Another one is when I take pride in the fact that I am aging gracefully, yet every alternate month I postpone my plan of not using hair-colour to cover up my greys. Also, I just can’t suppress my thrill when people say Gosh, you don’t look your age at all! :-P 

Increasingly, I feel uncomfortable among my age group. Most often I find their way of thinking as odd and weird. I relate to the millenial and the Gen Zee more easily, and comfortably, yet my boomer-self needs a 'print-out' of the flight ticket :-). I guess my religious/spiritual orientation could be a reason behind making me feel out-of-place most of the time. Despite being a happy Hindu, most often I get bored with rituals. My most favorite people and pillars of strength have been Nilima Khatun, Yusuf, Aayub, and Yasmin. I have enjoyed Eid along with them to my heart’s content and allowed them to touch me ‘thakurer ashon’ (the tiny temple at home) without batting an eyelid. And I have continued to be extremely uneasy among people who squirmed at the prospect of anyone from other caste or other religion touching our God. And I do not know whether I am right or wrong but I have no intention to change even a minute bit.

Again, usually, I am the most practical one around but it takes just one bout of rainfall or a whiff of petrichor to transform me into Alice in the true sense of the character.
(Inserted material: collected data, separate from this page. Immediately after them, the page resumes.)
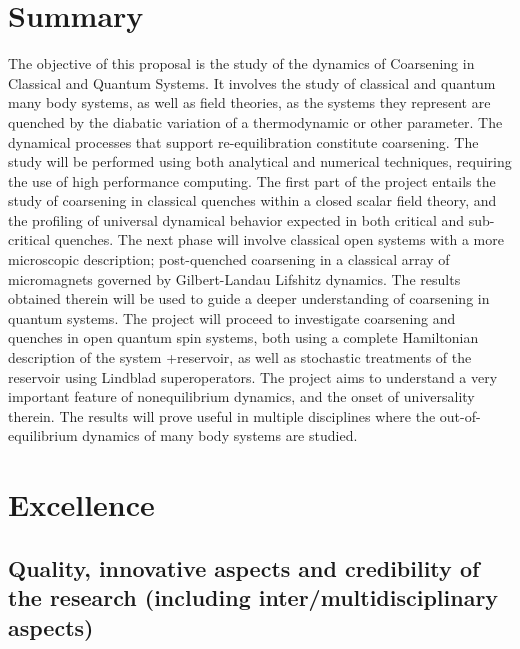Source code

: \documentclass[a4paper,11pt]{article}
\begin{document}
\section{Summary}

The objective of this proposal is the study of the dynamics of Coarsening in Classical and Quantum Systems. It involves the
study of classical and quantum many body systems, as well as field theories, as the systems they represent are quenched
by the diabatic variation of a thermodynamic or other parameter. The dynamical processes that support re-equilibration
constitute coarsening. The study will be performed using both analytical and numerical techniques, requiring the use of high
performance computing. The first part of the project entails the study of coarsening in classical quenches within a
closed scalar field theory, and the profiling of universal dynamical behavior expected in both critical and sub-critical
quenches. The next phase will involve classical open systems with a more microscopic description; post-quenched
coarsening in a classical array of micromagnets governed by Gilbert-Landau Lifshitz dynamics. The results obtained therein
will be used to guide a deeper understanding of coarsening in quantum systems. The project will proceed to investigate
coarsening and quenches in open quantum spin systems, both using a complete Hamiltonian description of the system
+reservoir, as well as stochastic treatments of the reservoir using Lindblad superoperators. The project aims to understand
a very important feature of nonequilibrium dynamics, and the onset of universality therein. The results will prove useful in
multiple disciplines where the out-of-equilibrium dynamics of many body systems are studied.

\section{Excellence}
\label{sec:excellence}

\subsection{Quality, innovative aspects and credibility of the research
  (including inter/multidisciplinary aspects)}
\label{sec:excellence-quality}
\end{document}
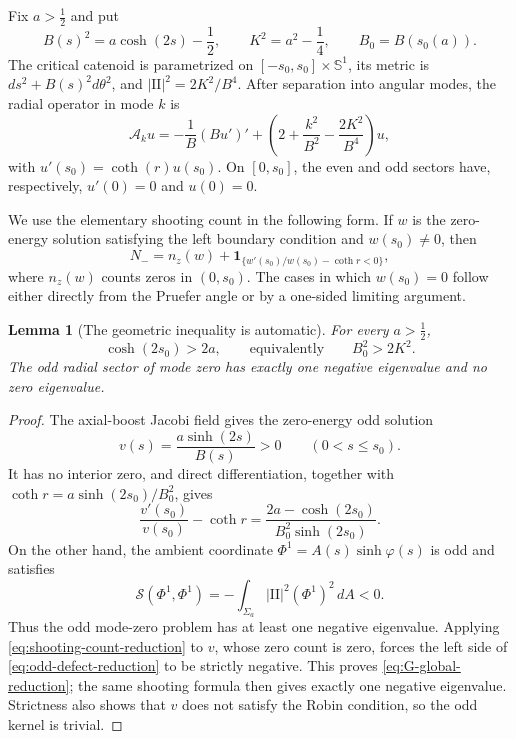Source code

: \documentclass[11pt]{article}
\newtheorem{lemma}[theorem]{Lemma}
\begin{document}
Fix $a>\frac12$ and put
\[
 B(s)^2=a\cosh(2s)-\frac12,
 \qquad K^2=a^2-\frac14,
 \qquad B_0=B(s_0(a)).
\]
The critical catenoid is parametrized on
$[-s_0,s_0]\times\mathbb S^1$, its metric is
$ds^2+B(s)^2d\theta^2$, and
$|\mathrm{II}|^2=2K^2/B^4$.  After separation into angular modes,
the radial operator in mode $k$ is
\begin{equation}\label{eq:radial-operator-reduction}
 \mathcal A_k u
 =-\frac1B(Bu')'
  +\left(2+\frac{k^2}{B^2}-\frac{2K^2}{B^4}\right)u,
\end{equation}
with $u'(s_0)=\coth(r)u(s_0)$.  On $[0,s_0]$, the even and odd
sectors have, respectively, $u'(0)=0$ and $u(0)=0$.

We use the elementary shooting count in the following form.  If $w$ is
the zero-energy solution satisfying the left boundary condition and
$w(s_0)\ne0$, then
\begin{equation}\label{eq:shooting-count-reduction}
 N_-=n_z(w)+
 \mathbf 1_{\{w'(s_0)/w(s_0)-\coth r<0\}},
\end{equation}
where $n_z(w)$ counts zeros in $(0,s_0)$.  The cases in which
$w(s_0)=0$ follow either directly from the Pruefer angle or by a
one-sided limiting argument.

\begin{lemma}[The geometric inequality is automatic]
For every $a>\frac12$,
\begin{equation}\label{eq:G-global-reduction}
 \cosh(2s_0)>2a,
 \qquad\text{equivalently}\qquad B_0^2>2K^2.
\end{equation}
The odd radial sector of mode zero has exactly one negative eigenvalue
and no zero eigenvalue.
\end{lemma}

\begin{proof}
The axial-boost Jacobi field gives the zero-energy odd solution
\[
 v(s)=\frac{a\sinh(2s)}{B(s)}>0\qquad(0<s\le s_0).
\]
It has no interior zero, and direct differentiation, together with
$\coth r=a\sinh(2s_0)/B_0^2$, gives
\begin{equation}\label{eq:odd-defect-reduction}
 \frac{v'(s_0)}{v(s_0)}-\coth r
 =\frac{2a-\cosh(2s_0)}{B_0^2\sinh(2s_0)}.
\end{equation}
On the other hand, the ambient coordinate
$\Phi^1=A(s)\sinh\varphi(s)$ is odd and satisfies
\[
 \mathcal S(\Phi^1,\Phi^1)
 =-\int_{\Sigma_a}|\mathrm{II}|^2(\Phi^1)^2\,dA<0.
\]
Thus the odd mode-zero problem has at least one negative eigenvalue.
Applying \eqref{eq:shooting-count-reduction} to $v$, whose zero count
is zero, forces the left side of \eqref{eq:odd-defect-reduction} to be
strictly negative.  This proves \eqref{eq:G-global-reduction}; the same
shooting formula then gives exactly one negative eigenvalue.  Strictness
also shows that $v$ does not satisfy the Robin condition, so the odd
kernel is trivial.
\end{proof}
\end{document}
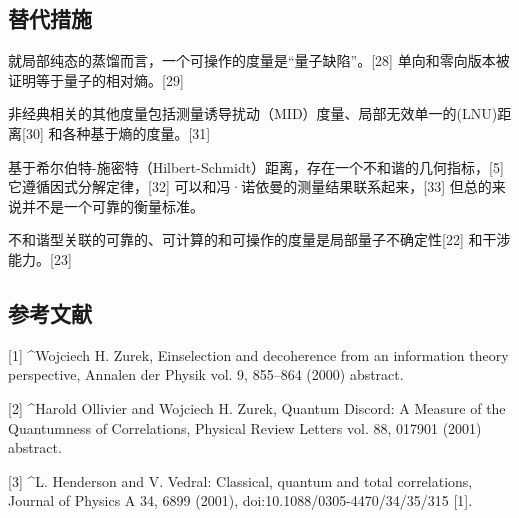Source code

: \subsection{ 替代措施}
就局部纯态的蒸馏而言，一个可操作的度量是“量子缺陷”。[28] 单向和零向版本被证明等于量子的相对熵。[29]

非经典相关的其他度量包括测量诱导扰动（MID）度量、局部无效单一的(LNU)距离[30] 和各种基于熵的度量。[31]

基于希尔伯特-施密特（Hilbert-Schmidt）距离，存在一个不和谐的几何指标，[5] 它遵循因式分解定律，[32] 可以和冯·诺依曼的测量结果联系起来，[33] 但总的来说并不是一个可靠的衡量标准。

不和谐型关联的可靠的、可计算的和可操作的度量是局部量子不确定性[22] 和干涉能力。[23]

\subsection{参考文献}
[1]
^Wojciech H. Zurek, Einselection and decoherence from an information theory perspective, Annalen der Physik vol. 9, 855–864 (2000) abstract.

[2]
^Harold Ollivier and Wojciech H. Zurek, Quantum Discord: A Measure of the Quantumness of Correlations, Physical Review Letters vol. 88, 017901 (2001) abstract.

[3]
^L. Henderson and V. Vedral: Classical, quantum and total correlations, Journal of Physics A 34, 6899 (2001), doi:10.1088/0305-4470/34/35/315 [1].

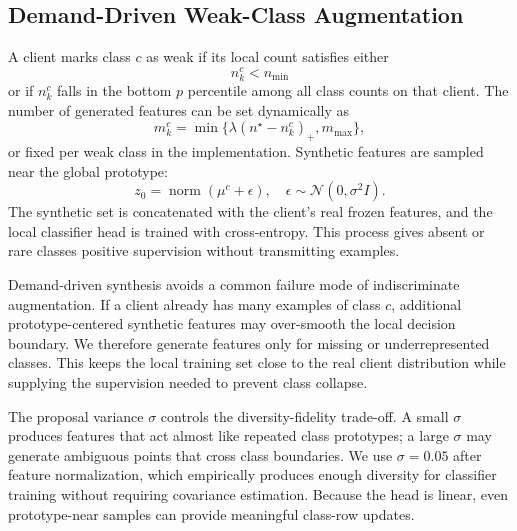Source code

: ﻿\documentclass[runningheads]{llncs}
\begin{document}
\subsection{Demand-Driven Weak-Class Augmentation}
A client marks class $c$ as weak if its local count satisfies either
\begin{equation}
n_k^c < n_{\min}
\end{equation}
or if $n_k^c$ falls in the bottom $p$ percentile among all class counts on that client. The number of generated features can be set dynamically as
\begin{equation}
m_k^c = \min\{\lambda(n^\star-n_k^c)_+, m_{\max}\},
\end{equation}
or fixed per weak class in the implementation. Synthetic features are sampled near the global prototype:
\begin{equation}
z_0 = \operatorname{norm}(\mu^c + \epsilon), \quad \epsilon\sim\mathcal{N}(0,\sigma^2 I).
\end{equation}
The synthetic set is concatenated with the client's real frozen features, and the local classifier head is trained with cross-entropy. This process gives absent or rare classes positive supervision without transmitting examples.

Demand-driven synthesis avoids a common failure mode of indiscriminate augmentation. If a client already has many examples of class $c$, additional prototype-centered synthetic features may over-smooth the local decision boundary. We therefore generate features only for missing or underrepresented classes. This keeps the local training set close to the real client distribution while supplying the supervision needed to prevent class collapse.

The proposal variance $\sigma$ controls the diversity-fidelity trade-off. A small $\sigma$ produces features that act almost like repeated class prototypes; a large $\sigma$ may generate ambiguous points that cross class boundaries. We use $\sigma=0.05$ after feature normalization, which empirically produces enough diversity for classifier training without requiring covariance estimation. Because the head is linear, even prototype-near samples can provide meaningful class-row updates.
\end{document}
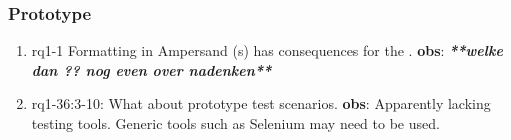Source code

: \subsubsection{Prototype}
\begin{comment}
plaats hier de afgehandelde items.
\end{comment}
\begin{enumerate}
    \item rq1-1 Formatting in Ampersand (s) has consequences for the .
    \newline\textbf{obs}: \textbf{\textit{**welke dan ?? nog even over nadenken**}}
    
    \item rq1-36:3-10: What about prototype test scenarios.
    \newline\textbf{obs}: Apparently lacking testing tools.
    Generic tools such as Selenium may need to be used.
     
\end{enumerate}

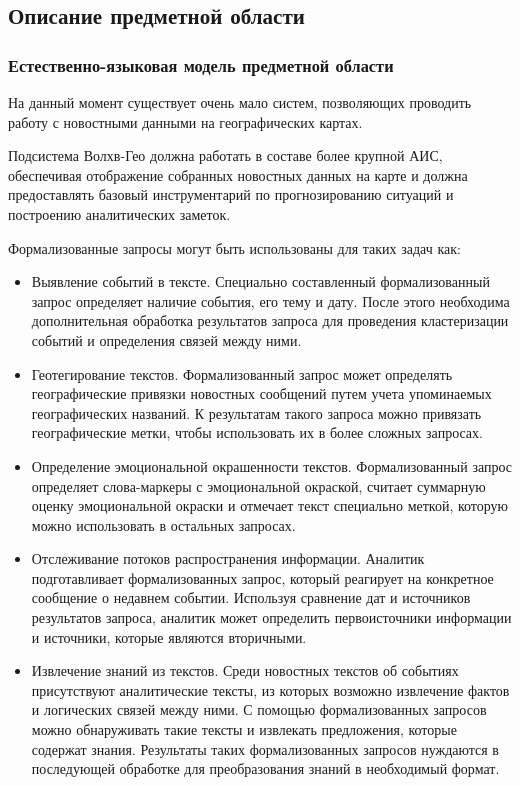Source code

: \clearpage
\subsection{Описание предметной области}
\subsubsection{Естественно-языковая модель предметной области}

На данный момент существует очень мало систем, позволяющих проводить работу с новостными данными на географических картах.

Подсистема Волхв-Гео должна работать в составе более крупной АИС, обеспечивая отображение собранных новостных данных на карте и должна предоставлять базовый инструментарий по прогнозированию ситуаций и построению аналитических заметок.

Формализованные запросы могут быть использованы для таких задач как:
\begin{itemize}
\item Выявление событий в тексте. Специально составленный формализованный запрос определяет наличие события, его тему и дату. После этого необходима дополнительная обработка результатов запроса для проведения кластеризации событий и определения связей между ними.
\item Геотегирование текстов. Формализованный запрос может определять географические привязки новостных сообщений путем учета упоминаемых географических названий. К результатам такого запроса можно привязать географические метки, чтобы использовать их в более сложных запросах.
\item Определение эмоциональной окрашенности текстов. Формализованный запрос определяет слова-маркеры с эмоциональной окраской, считает суммарную оценку эмоциональной окраски и отмечает текст специально меткой, которую можно использовать в остальных запросах.
\item Отслеживание потоков распространения информации. Аналитик подготавливает формализованных запрос, который реагирует на конкретное сообщение о недавнем событии. Используя сравнение дат и источников результатов запроса, аналитик может определить первоисточники информации и источники, которые являются вторичными. 
\item Извлечение знаний из текстов. Среди новостных текстов об событиях присутствуют аналитические тексты, из которых возможно извлечение фактов и логических связей между ними. С помощью формализованных запросов можно обнаруживать такие тексты и извлекать предложения, которые содержат знания. Результаты таких формализованных запросов нуждаются в последующей обработке для преобразования знаний в необходимый формат.
\end{itemize}

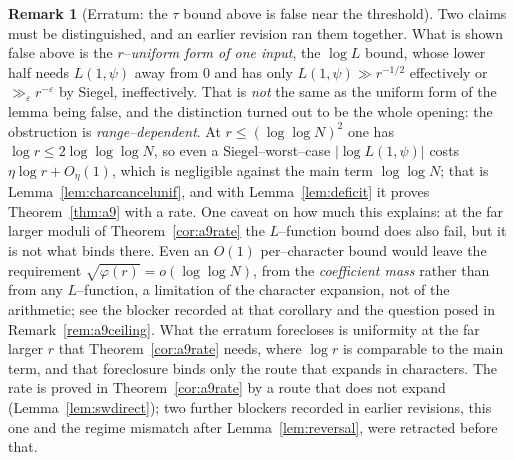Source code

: \documentclass[11pt]{article}
\theoremstyle{definition}
\newtheorem{remark}[theorem]{Remark}
\begin{document}
\begin{remark}[Erratum: the $\tau$ bound above is false near the threshold]
Two claims must be distinguished, and an earlier revision ran them together. What is shown false
above is the $r$--\emph{uniform form of one input}, the $\log L$ bound, whose lower half needs
$L(1,\psi)$ away from $0$ and has only $L(1,\psi)\gg r^{-1/2}$ effectively or $\gg_\varepsilon
r^{-\varepsilon}$ by Siegel, ineffectively. That is \emph{not} the same as the uniform form of the
lemma being false, and the distinction turned out to be the whole opening: the obstruction is
\emph{range--dependent}. At $r\le(\log\log N)^2$ one has $\log r\le2\log\log\log N$, so even a
Siegel--worst--case $|\log L(1,\psi)|$ costs $\eta\log r+O_\eta(1)$, which is negligible against the
main term $\log\log N$; that is Lemma~\ref{lem:charcancelunif}, and with Lemma~\ref{lem:deficit} it
proves Theorem~\ref{thm:a9} with a rate. One caveat on how much this explains: at the far larger
moduli of Theorem~\ref{cor:a9rate} the $L$--function bound does also fail, but it is not what
binds there. Even an $O(1)$ per--character bound would leave the requirement
$\sqrt{\varphi(r)}=o(\log\log N)$, from the \emph{coefficient mass} rather than from any
$L$--function, a limitation of the character expansion, not of the arithmetic; see the blocker
recorded at that corollary and the question posed in Remark~\ref{rem:a9ceiling}. What the erratum forecloses is
uniformity at the far larger $r$ that Theorem~\ref{cor:a9rate} needs, where $\log r$ is comparable
to the main term, and that foreclosure binds only the route that expands in characters. The
rate is proved in Theorem~\ref{cor:a9rate} by a route that does not expand
\textup{(}Lemma~\ref{lem:swdirect}\textup{)}; two further blockers recorded in earlier revisions,
this one and the regime mismatch after Lemma~\ref{lem:reversal}, were retracted before that.
\end{remark}
\end{document}
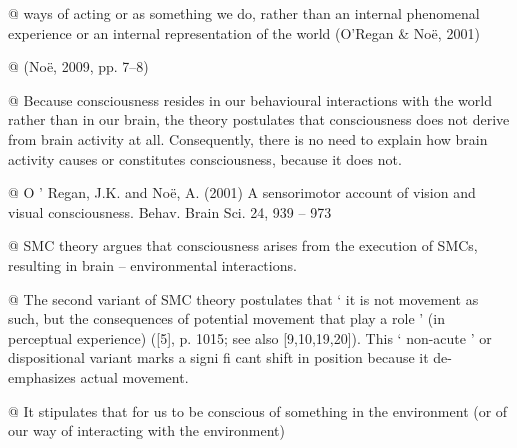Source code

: \documentclass[utf8]{article}
\begin{document}
\begin{WritingMaterials}
			@ ways of acting or as something we do, rather than an internal phenomenal experience or an internal representation of the world (O’Regan \& Noë, 2001)

			@  (Noë, 2009, pp. 7–8)

			@ Because consciousness resides in our behavioural interactions with the world rather than in our brain, the theory postulates that consciousness does not derive from brain activity at all. Consequently, there is no need to explain how brain activity causes or constitutes consciousness, because it does not.

			@ O ’ Regan, J.K. and Noë, A. (2001) A sensorimotor account of vision and visual consciousness. Behav. Brain Sci. 24, 939 – 973

			@ SMC theory argues that consciousness arises from the execution of SMCs, resulting in brain – environmental interactions.

			@ The second variant of SMC theory postulates that ‘ it is not movement as such, but the consequences of potential movement that play a role ’ (in perceptual experience) ([5], p. 1015; see also [9,10,19,20]). This ‘ non-acute ’ or dispositional variant marks a signi fi cant shift in position because it de-emphasizes actual movement. \cite{pennartz2017consciousness}

			@ It stipulates that for us to be conscious of something in the environment (or of our way of interacting with the environment)

		\end{WritingMaterials}




\end{document}

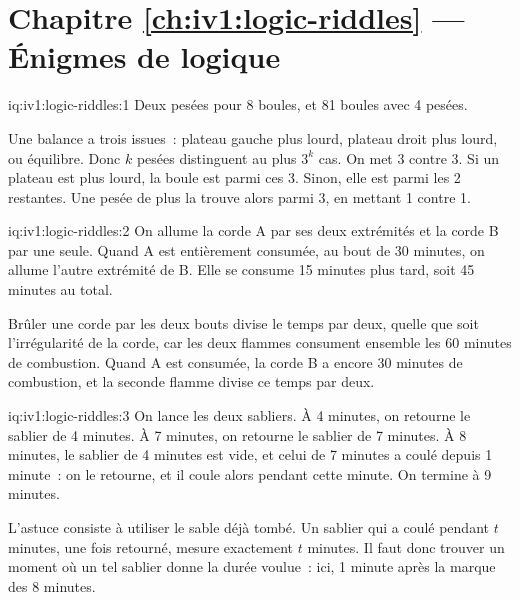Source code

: \section*{Chapitre \ref{ch:iv1:logic-riddles} --- Énigmes de logique}

\begin{solution}{iq:iv1:logic-riddles:1}
Deux pesées pour 8 boules, et 81 boules avec 4 pesées.

Une balance a trois issues~: plateau gauche plus lourd, plateau droit plus lourd, ou équilibre. Donc $k$ pesées distinguent au plus $3^k$ cas. On met 3 contre 3. Si un plateau est plus lourd, la boule est parmi ces 3. Sinon, elle est parmi les 2 restantes. Une pesée de plus la trouve alors parmi 3, en mettant 1 contre 1.

\end{solution}

\begin{solution}{iq:iv1:logic-riddles:2}
On allume la corde A par ses deux extrémités et la corde B par une seule. Quand A est entièrement consumée, au bout de 30 minutes, on allume l'autre extrémité de B. Elle se consume 15 minutes plus tard, soit 45 minutes au total.

Brûler une corde par les deux bouts divise le temps par deux, quelle que soit l'irrégularité de la corde, car les deux flammes consument ensemble les 60 minutes de combustion. Quand A est consumée, la corde B a encore 30 minutes de combustion, et la seconde flamme divise ce temps par deux.

\end{solution}

\begin{solution}{iq:iv1:logic-riddles:3}
On lance les deux sabliers. À 4 minutes, on retourne le sablier de 4 minutes. À 7 minutes, on retourne le sablier de 7 minutes. À 8 minutes, le sablier de 4 minutes est vide, et celui de 7 minutes a coulé depuis 1 minute~: on le retourne, et il coule alors pendant cette minute. On termine à 9 minutes.

L'astuce consiste à utiliser le sable déjà tombé. Un sablier qui a coulé pendant $t$ minutes, une fois retourné, mesure exactement $t$ minutes. Il faut donc trouver un moment où un tel sablier donne la durée voulue~: ici, 1 minute après la marque des 8 minutes.

\end{solution}

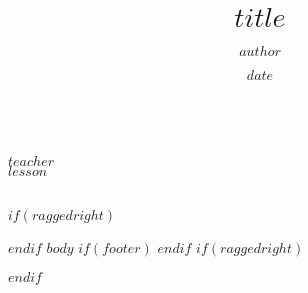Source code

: \documentclass[$fontsize$, a4paper]{article}
\renewcommand{\maketitle}{
  \begin{flushleft}
    { \theauthor}\\
    { $teacher$}\\
    { $lesson$}\\
    { \thedate}\\
    \vspace{12pt}
    { \Large \bfseries \thetitle}
    \vspace{-2pt}
  \end{flushleft}
}
\begin{document}
\title{$title$}
\author{$author$}
\date{$date$}

\maketitle

$if(raggedright)$
\begin{FlushLeft}
$endif$
  $body$
  $if(footer)$
  \label{LastPage}
  $endif$
$if(raggedright)$
\end{FlushLeft}
$endif$
\end{document}
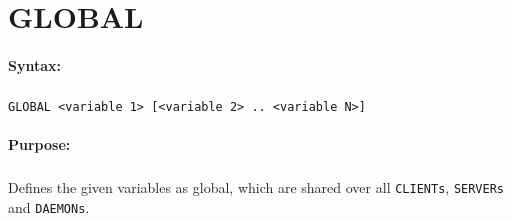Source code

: 
\newpage
\section{GLOBAL}
\label{cmd:GLOBAL}

\paragraph{Syntax:}
\subparagraph{}
\texttt{GLOBAL <variable 1> [<variable 2> .. <variable N>]}

\paragraph{Purpose:}
\subparagraph{}
Defines the given variables as global, which are shared over all
\texttt{CLIENTs}, \texttt{SERVERs} and \texttt{DAEMONs}.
As I continue to remain grateful to all who like me, love me, accept me despite my odd paradoxes; as I continue to nurture an exuberant, sensuous 25 year old mind within a not-so-young body; I keep living life, happily, among my paradoxes, (though It may be a headache for those who are close to me).  I am in no hurry to bridge those differences or gaps. I have learnt to trust them, to allow them to do their quiet, subterranean work. Meanwhile my pursuit to evolve and grow as a human being continues…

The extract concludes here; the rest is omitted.